Parameters Analysis for Saliency Detection. There are four free parameters in our experiments: the weight for saliency (w), the patch size (P), cluster numbers (K) and PCA dimension (D). Evaluation of the strategy for fusing the two saliency maps is an important step in the assessment of the models accuracy. We tested w for the values 0, 0.2, 0.4, 0.5, 0.6, 0.8, 1 to obtain the final saliency maps. We also chose experimentally the following parameters: \(P=7, K=120, D=14\) to conduct the experiment. This set of parameters supply the most accurate lesion detection. To evaluate the saliency accuracy that was obtained by using different w, precision-recall (PR) curves, which capture the tradeoff between accuracy and noise as the threshold varies, were computed. The corresponding results are shown in Fig. 1(a). When w is set to 0 or 1, the result is lower than compared with other values. This result shows that both the first and the second stage saliency maps include some useful information for lesion detection, and they complement each other to provide the most accurate information regarding the lesion. The best saliency result was obtained by using \(w=0.5\) (red line) with higher precision-recall value. The precision of the presented saliency model by using different sets of these parameters was tested. P values between 5 and 9 with increments of 2 were evaluated. D between 4 and 16 and number of K between 80 and 160 were analyzed, with increments of 2 and 20, respectively. Fig. 1(b) illustrates the total precision obtained for each parameter combination. The precision remained high throughout the changes in parameters (range of [0.9–0.92]). Small differences of the precision have been demonstrated (Fig. 1(b)), thus the proposed saliency model is robust. In addition, patch size \(7\times 7\) gives higher accuracy compared with other patches. The best performance was obtained by using patch size of \(7\times 7\) pixels, dictionary size of 120 words, and 14 feature dimension (Fig. 1(b)) and the corresponding accuracy is 90.81%. We fixed this set of parameters in the following experiments.

Fig. 2.
figure 2

Experimental results for saliency detection for CT images. (a) Visual comparison results. (b) PR curves.

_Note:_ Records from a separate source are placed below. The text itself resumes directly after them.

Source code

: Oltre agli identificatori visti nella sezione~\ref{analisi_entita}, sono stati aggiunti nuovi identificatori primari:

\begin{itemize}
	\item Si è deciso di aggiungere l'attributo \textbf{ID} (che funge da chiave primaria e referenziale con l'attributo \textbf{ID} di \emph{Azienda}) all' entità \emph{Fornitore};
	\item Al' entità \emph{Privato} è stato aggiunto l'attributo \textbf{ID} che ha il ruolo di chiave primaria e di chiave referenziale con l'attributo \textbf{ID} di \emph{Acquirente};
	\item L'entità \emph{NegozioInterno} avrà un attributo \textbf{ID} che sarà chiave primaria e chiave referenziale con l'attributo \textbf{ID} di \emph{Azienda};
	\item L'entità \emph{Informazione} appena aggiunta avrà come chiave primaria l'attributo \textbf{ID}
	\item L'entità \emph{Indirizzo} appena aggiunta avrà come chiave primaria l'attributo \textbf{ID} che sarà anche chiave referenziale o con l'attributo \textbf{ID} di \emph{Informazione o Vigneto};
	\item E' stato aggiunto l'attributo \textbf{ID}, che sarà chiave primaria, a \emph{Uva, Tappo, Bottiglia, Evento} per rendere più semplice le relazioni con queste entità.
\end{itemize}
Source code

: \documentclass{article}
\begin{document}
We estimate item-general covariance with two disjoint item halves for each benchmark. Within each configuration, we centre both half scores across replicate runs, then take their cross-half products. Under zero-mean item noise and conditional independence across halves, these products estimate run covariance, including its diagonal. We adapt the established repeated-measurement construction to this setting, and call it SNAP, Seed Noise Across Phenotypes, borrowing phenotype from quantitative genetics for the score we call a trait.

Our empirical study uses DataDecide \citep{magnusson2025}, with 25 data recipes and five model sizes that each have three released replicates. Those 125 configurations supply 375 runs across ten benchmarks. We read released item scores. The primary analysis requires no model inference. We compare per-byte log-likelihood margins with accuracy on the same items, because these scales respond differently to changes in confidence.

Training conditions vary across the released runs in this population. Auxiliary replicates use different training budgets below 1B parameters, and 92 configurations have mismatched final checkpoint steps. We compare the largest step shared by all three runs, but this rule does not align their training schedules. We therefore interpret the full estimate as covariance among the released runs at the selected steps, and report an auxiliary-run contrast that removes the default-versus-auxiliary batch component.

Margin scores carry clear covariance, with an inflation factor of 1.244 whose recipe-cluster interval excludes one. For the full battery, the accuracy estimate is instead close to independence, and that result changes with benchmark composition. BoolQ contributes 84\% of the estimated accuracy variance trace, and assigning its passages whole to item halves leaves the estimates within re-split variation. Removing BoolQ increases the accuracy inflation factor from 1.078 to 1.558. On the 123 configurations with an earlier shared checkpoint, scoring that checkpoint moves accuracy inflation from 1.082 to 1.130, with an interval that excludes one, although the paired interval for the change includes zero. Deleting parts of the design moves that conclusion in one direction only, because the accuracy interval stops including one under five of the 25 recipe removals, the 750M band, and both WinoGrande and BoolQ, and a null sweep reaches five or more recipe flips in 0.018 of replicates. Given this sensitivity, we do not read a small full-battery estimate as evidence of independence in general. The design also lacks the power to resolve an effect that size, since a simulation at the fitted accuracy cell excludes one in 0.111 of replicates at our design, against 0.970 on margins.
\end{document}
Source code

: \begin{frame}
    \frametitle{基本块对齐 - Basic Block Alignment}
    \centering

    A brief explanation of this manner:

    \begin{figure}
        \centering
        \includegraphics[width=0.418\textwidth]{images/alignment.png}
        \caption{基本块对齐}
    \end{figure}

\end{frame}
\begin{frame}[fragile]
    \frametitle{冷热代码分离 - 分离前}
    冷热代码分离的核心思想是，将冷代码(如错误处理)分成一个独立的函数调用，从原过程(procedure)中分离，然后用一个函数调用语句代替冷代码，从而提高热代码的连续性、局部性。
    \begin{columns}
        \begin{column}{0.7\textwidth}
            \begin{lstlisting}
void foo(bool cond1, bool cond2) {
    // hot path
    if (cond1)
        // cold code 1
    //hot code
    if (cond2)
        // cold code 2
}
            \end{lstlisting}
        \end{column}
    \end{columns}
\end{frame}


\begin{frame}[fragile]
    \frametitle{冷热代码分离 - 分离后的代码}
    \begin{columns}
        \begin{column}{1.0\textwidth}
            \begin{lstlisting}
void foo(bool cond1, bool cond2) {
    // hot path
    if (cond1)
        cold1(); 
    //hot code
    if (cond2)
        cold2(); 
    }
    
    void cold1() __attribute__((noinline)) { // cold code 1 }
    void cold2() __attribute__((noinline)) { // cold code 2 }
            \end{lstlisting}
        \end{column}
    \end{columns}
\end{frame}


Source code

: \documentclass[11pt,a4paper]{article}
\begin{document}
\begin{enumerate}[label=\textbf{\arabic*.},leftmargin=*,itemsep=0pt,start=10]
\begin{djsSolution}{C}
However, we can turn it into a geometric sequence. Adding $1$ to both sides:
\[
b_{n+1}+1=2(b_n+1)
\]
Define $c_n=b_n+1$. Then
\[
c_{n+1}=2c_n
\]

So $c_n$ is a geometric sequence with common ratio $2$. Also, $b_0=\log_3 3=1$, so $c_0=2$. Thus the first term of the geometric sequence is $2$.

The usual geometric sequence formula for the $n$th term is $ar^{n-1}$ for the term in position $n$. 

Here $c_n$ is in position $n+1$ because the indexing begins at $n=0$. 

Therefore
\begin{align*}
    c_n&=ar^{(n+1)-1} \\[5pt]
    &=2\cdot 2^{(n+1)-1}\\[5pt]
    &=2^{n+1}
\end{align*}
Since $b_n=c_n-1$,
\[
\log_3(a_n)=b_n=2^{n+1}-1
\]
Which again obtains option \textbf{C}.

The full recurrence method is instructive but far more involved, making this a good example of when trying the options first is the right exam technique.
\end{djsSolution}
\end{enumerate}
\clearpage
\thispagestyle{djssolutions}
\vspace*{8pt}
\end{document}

Comparison Results. We compared our saliency method with four state-of-the-art saliency models: ITTI [2], GBVS [1], SLTA [3], and LFP [8]. The visual comparison of different methods is shown in Fig. 2(a). As can be seen, our approach (last column) can deal well to detect liver lesions. To evaluate the saliency detection performance of different saliency models quantitatively, we calculated corresponding PR curves. Figure 2(b) shows PR curves of different saliency models, which effectively demonstrate that our proposed saliency model can achieve better performance compared with the other models. We then applied an adaptive threshold on the calculated saliency maps using the Otsu’s method and obtained the final detection results. We further compared it with the state-of-the-art lesion detection methods: intensity based methods [6], clustering method [4], supervised learning method [7, 10]. Our method archived 90.81% accuracy and 83.41% sensitivity. The proposed method shows superior performance with an improvement of 10.10%, 18.17%, 7.25% and 6.14% in accuracy, 25.45%, 15.80%, 11.32% and 9.11% in sensitivity compared with the state-of-the-art methods [4, 6, 7, 10], respectively. This result validates the proposed method possesses superior ability to detect the lesions.

4 Conclusion

In this study, we propose a novel two-stage saliency model for liver lesion detection. The first stage saliency map removes the influence of the blood vessels while the second stage saliency map highlights the regions that show significant features compared with other patches. Each saliency map is calculated by using multi-scale patch sizes. Finally, through a weighting fusion of the first and second stage multi-scales saliency maps, we could detect the lesions. These two saliency stages detect the saliency from different aspects, thus they could complement each other to detect the lesions. Experiment results show that the overall accuracy of our methods are 90.81%. Our proposed model has negligible sensitivity to parameter tuning, and it is robust, fully automated.